Saved entries
------------------------------------------------

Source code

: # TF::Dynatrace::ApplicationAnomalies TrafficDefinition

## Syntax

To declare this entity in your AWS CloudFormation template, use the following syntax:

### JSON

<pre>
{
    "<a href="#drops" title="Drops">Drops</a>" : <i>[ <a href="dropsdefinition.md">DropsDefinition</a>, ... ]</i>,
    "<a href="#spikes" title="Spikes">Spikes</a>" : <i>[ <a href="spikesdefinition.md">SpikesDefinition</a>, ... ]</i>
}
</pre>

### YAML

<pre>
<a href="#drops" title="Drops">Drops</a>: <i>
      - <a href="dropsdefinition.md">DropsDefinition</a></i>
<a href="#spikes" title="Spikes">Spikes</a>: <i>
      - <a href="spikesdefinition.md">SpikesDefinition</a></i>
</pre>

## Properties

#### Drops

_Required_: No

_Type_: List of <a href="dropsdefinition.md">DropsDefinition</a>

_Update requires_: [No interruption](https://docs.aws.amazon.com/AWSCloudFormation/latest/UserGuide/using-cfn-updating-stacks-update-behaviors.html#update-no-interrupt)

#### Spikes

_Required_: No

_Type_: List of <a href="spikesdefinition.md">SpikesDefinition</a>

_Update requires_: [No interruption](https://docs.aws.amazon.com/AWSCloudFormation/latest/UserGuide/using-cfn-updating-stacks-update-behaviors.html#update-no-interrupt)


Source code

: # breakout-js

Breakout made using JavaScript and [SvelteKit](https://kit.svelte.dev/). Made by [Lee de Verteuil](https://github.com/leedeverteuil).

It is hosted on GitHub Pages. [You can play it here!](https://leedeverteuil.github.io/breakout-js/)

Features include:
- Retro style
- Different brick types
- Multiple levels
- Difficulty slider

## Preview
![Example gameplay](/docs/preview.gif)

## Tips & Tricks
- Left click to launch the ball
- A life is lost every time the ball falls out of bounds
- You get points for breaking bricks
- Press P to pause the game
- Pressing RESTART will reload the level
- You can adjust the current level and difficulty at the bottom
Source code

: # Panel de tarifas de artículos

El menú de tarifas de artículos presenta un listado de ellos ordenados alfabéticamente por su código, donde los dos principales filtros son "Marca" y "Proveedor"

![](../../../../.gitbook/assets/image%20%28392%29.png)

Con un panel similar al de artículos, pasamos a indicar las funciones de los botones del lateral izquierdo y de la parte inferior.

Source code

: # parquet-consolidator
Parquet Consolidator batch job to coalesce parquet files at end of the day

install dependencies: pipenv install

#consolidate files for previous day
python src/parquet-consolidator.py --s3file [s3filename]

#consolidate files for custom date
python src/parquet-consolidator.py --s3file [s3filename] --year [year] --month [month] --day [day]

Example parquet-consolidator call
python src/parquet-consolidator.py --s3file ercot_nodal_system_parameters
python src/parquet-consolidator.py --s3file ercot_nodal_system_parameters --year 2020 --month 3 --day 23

------------------------------------------------

• [Work to complete]:
Write down all the entries again without a single difference.

• [Final answer]:
Source code

: # TF::Dynatrace::ApplicationAnomalies TrafficDefinition

## Syntax

To declare this entity in your AWS CloudFormation template, use the following syntax:

### JSON

<pre>
{
    "<a href="#drops" title="Drops">Drops</a>" : <i>[ <a href="dropsdefinition.md">DropsDefinition</a>, ... ]</i>,
    "<a href="#spikes" title="Spikes">Spikes</a>" : <i>[ <a href="spikesdefinition.md">SpikesDefinition</a>, ... ]</i>
}
</pre>

### YAML

<pre>
<a href="#drops" title="Drops">Drops</a>: <i>
      - <a href="dropsdefinition.md">DropsDefinition</a></i>
<a href="#spikes" title="Spikes">Spikes</a>: <i>
      - <a href="spikesdefinition.md">SpikesDefinition</a></i>
</pre>

## Properties

#### Drops

_Required_: No

_Type_: List of <a href="dropsdefinition.md">DropsDefinition</a>

_Update requires_: [No interruption](https://docs.aws.amazon.com/AWSCloudFormation/latest/UserGuide/using-cfn-updating-stacks-update-behaviors.html#update-no-interrupt)

#### Spikes

_Required_: No

_Type_: List of <a href="spikesdefinition.md">SpikesDefinition</a>

_Update requires_: [No interruption](https://docs.aws.amazon.com/AWSCloudFormation/latest/UserGuide/using-cfn-updating-stacks-update-behaviors.html#update-no-interrupt)


Source code

: # breakout-js

Breakout made using JavaScript and [SvelteKit](https://kit.svelte.dev/). Made by [Lee de Verteuil](https://github.com/leedeverteuil).

It is hosted on GitHub Pages. [You can play it here!](https://leedeverteuil.github.io/breakout-js/)

Features include:
- Retro style
- Different brick types
- Multiple levels
- Difficulty slider

## Preview
![Example gameplay](/docs/preview.gif)

## Tips & Tricks
- Left click to launch the ball
- A life is lost every time the ball falls out of bounds
- You get points for breaking bricks
- Press P to pause the game
- Pressing RESTART will reload the level
- You can adjust the current level and difficulty at the bottom
Source code

: # Panel de tarifas de artículos

El menú de tarifas de artículos presenta un listado de ellos ordenados alfabéticamente por su código, donde los dos principales filtros son "Marca" y "Proveedor"

![](../../../../.gitbook/assets/image%20%28392%29.png)

Con un panel similar al de artículos, pasamos a indicar las funciones de los botones del lateral izquierdo y de la parte inferior.

Source code

: # parquet-consolidator
Parquet Consolidator batch job to coalesce parquet files at end of the day

install dependencies: pipenv install

#consolidate files for previous day
python src/parquet-consolidator.py --s3file [s3filename]

#consolidate files for custom date
python src/parquet-consolidator.py --s3file [s3filename] --year [year] --month [month] --day [day]

Example parquet-consolidator call
python src/parquet-consolidator.py --s3file ercot_nodal_system_parameters
python src/parquet-consolidator.py --s3file ercot_nodal_system_parameters --year 2020 --month 3 --day 23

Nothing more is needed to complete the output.